Given data –
• • •

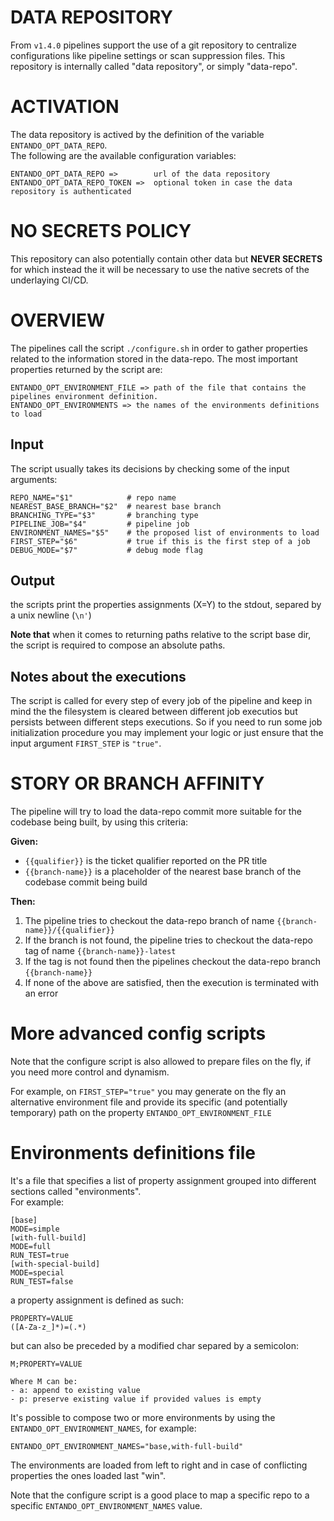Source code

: # DATA REPOSITORY

From `v1.4.0` pipelines support the use of a git repository to centralize configurations like pipeline settings or scan suppression files.
This repository is internally called "data repository", or simply "data-repo".

# ACTIVATION

The data repository is actived by the definition of the variable `ENTANDO_OPT_DATA_REPO`.  
The following are the available configuration variables:

```
ENTANDO_OPT_DATA_REPO =>        url of the data repository
ENTANDO_OPT_DATA_REPO_TOKEN =>  optional token in case the data repository is authenticated
```

# NO SECRETS POLICY

This repository can also potentially contain other data but **NEVER SECRETS** for which instead the it will be necessary to use the native secrets of the underlaying CI/CD.

# OVERVIEW

The pipelines call the script `./configure.sh` in order to gather properties related to the information stored in the data-repo. The most important properties returned by the script are:

```
ENTANDO_OPT_ENVIRONMENT_FILE => path of the file that contains the pipelines environment definition.
ENTANDO_OPT_ENVIRONMENTS => the names of the environments definitions to load
```

## Input

The script usually takes its decisions by checking some of the input arguments:

```
REPO_NAME="$1"            # repo name
NEAREST_BASE_BRANCH="$2"  # nearest base branch
BRANCHING_TYPE="$3"       # branching type
PIPELINE_JOB="$4"         # pipeline job
ENVIRONMENT_NAMES="$5"    # the proposed list of environments to load
FIRST_STEP="$6"           # true if this is the first step of a job
DEBUG_MODE="$7"           # debug mode flag
```

## Output

the scripts print the properties assignments (X=Y) to the stdout, separed by a unix newline (`\n'`)

**Note that** when it comes to returning paths relative to the script base dir, the script is required to compose an absolute paths.


## Notes about the executions

The script is called for every step of every job of the pipeline and keep in mind the the filesystem is cleared between different job executios but persists between different steps executions.
So if you need to run some job initialization procedure you may implement your logic or just ensure that the input argument `FIRST_STEP` is `"true"`.

# STORY OR BRANCH AFFINITY

The pipeline will try to load the data-repo commit more suitable for the codebase being built, by using this criteria:

**Given:**

 - `{{qualifier}}` is the ticket qualifier reported on the PR title
 - `{{branch-name}}` is a placeholder of the nearest base branch of the codebase commit being build

**Then:**

1. The pipeline tries to checkout the data-repo branch of name `{{branch-name}}/{{qualifier}}`
2. If the branch is not found, the pipeline tries to checkout the data-repo tag of name `{{branch-name}}-latest`
3. If the tag is not found then the pipelines checkout the data-repo branch `{{branch-name}}`
4. If none of the above are satisfied, then the execution is terminated with an error


# More advanced config scripts

Note that the configure script is also allowed to prepare files on the fly, if you need more control and dynamism.

For example, on `FIRST_STEP="true"` you may generate on the fly an alternative environment file and provide its specific (and potentially temporary) path on the property `ENTANDO_OPT_ENVIRONMENT_FILE`

# Environments definitions file

It's a file that specifies a list of property assignment grouped into different sections called "environments".  
For example:

```
[base]
MODE=simple
[with-full-build]
MODE=full
RUN_TEST=true
[with-special-build]
MODE=special
RUN_TEST=false
```

a property assignment is defined as such:

```
PROPERTY=VALUE
([A-Za-z_]*)=(.*)
```

but can also be preceded by a modified char separed by a semicolon:

```
M;PROPERTY=VALUE

Where M can be:
- a: append to existing value
- p: preserve existing value if provided values is empty
```


It's possible to compose two or more environments by using the `ENTANDO_OPT_ENVIRONMENT_NAMES`, for example:

```
ENTANDO_OPT_ENVIRONMENT_NAMES="base,with-full-build"
```

The environments are loaded from left to right and in case of conflicting properties the ones loaded last "win".

Note that the configure script is a good place to map a specific repo to a specific `ENTANDO_OPT_ENVIRONMENT_NAMES` value.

• • •

Problem description – Give back all of the entries above exactly, with the pictures excluded.

Solved exercise –
Source code

: # DATA REPOSITORY

From `v1.4.0` pipelines support the use of a git repository to centralize configurations like pipeline settings or scan suppression files.
This repository is internally called "data repository", or simply "data-repo".

# ACTIVATION

The data repository is actived by the definition of the variable `ENTANDO_OPT_DATA_REPO`.  
The following are the available configuration variables:

```
ENTANDO_OPT_DATA_REPO =>        url of the data repository
ENTANDO_OPT_DATA_REPO_TOKEN =>  optional token in case the data repository is authenticated
```

# NO SECRETS POLICY

This repository can also potentially contain other data but **NEVER SECRETS** for which instead the it will be necessary to use the native secrets of the underlaying CI/CD.

# OVERVIEW

The pipelines call the script `./configure.sh` in order to gather properties related to the information stored in the data-repo. The most important properties returned by the script are:

```
ENTANDO_OPT_ENVIRONMENT_FILE => path of the file that contains the pipelines environment definition.
ENTANDO_OPT_ENVIRONMENTS => the names of the environments definitions to load
```

## Input

The script usually takes its decisions by checking some of the input arguments:

```
REPO_NAME="$1"            # repo name
NEAREST_BASE_BRANCH="$2"  # nearest base branch
BRANCHING_TYPE="$3"       # branching type
PIPELINE_JOB="$4"         # pipeline job
ENVIRONMENT_NAMES="$5"    # the proposed list of environments to load
FIRST_STEP="$6"           # true if this is the first step of a job
DEBUG_MODE="$7"           # debug mode flag
```

## Output

the scripts print the properties assignments (X=Y) to the stdout, separed by a unix newline (`\n'`)

**Note that** when it comes to returning paths relative to the script base dir, the script is required to compose an absolute paths.


## Notes about the executions

The script is called for every step of every job of the pipeline and keep in mind the the filesystem is cleared between different job executios but persists between different steps executions.
So if you need to run some job initialization procedure you may implement your logic or just ensure that the input argument `FIRST_STEP` is `"true"`.

# STORY OR BRANCH AFFINITY

The pipeline will try to load the data-repo commit more suitable for the codebase being built, by using this criteria:

**Given:**

 - `{{qualifier}}` is the ticket qualifier reported on the PR title
 - `{{branch-name}}` is a placeholder of the nearest base branch of the codebase commit being build

**Then:**

1. The pipeline tries to checkout the data-repo branch of name `{{branch-name}}/{{qualifier}}`
2. If the branch is not found, the pipeline tries to checkout the data-repo tag of name `{{branch-name}}-latest`
3. If the tag is not found then the pipelines checkout the data-repo branch `{{branch-name}}`
4. If none of the above are satisfied, then the execution is terminated with an error


# More advanced config scripts

Note that the configure script is also allowed to prepare files on the fly, if you need more control and dynamism.

For example, on `FIRST_STEP="true"` you may generate on the fly an alternative environment file and provide its specific (and potentially temporary) path on the property `ENTANDO_OPT_ENVIRONMENT_FILE`

# Environments definitions file

It's a file that specifies a list of property assignment grouped into different sections called "environments".  
For example:

```
[base]
MODE=simple
[with-full-build]
MODE=full
RUN_TEST=true
[with-special-build]
MODE=special
RUN_TEST=false
```

a property assignment is defined as such:

```
PROPERTY=VALUE
([A-Za-z_]*)=(.*)
```

but can also be preceded by a modified char separed by a semicolon:

```
M;PROPERTY=VALUE

Where M can be:
- a: append to existing value
- p: preserve existing value if provided values is empty
```


It's possible to compose two or more environments by using the `ENTANDO_OPT_ENVIRONMENT_NAMES`, for example:

```
ENTANDO_OPT_ENVIRONMENT_NAMES="base,with-full-build"
```

The environments are loaded from left to right and in case of conflicting properties the ones loaded last "win".

Note that the configure script is a good place to map a specific repo to a specific `ENTANDO_OPT_ENVIRONMENT_NAMES` value.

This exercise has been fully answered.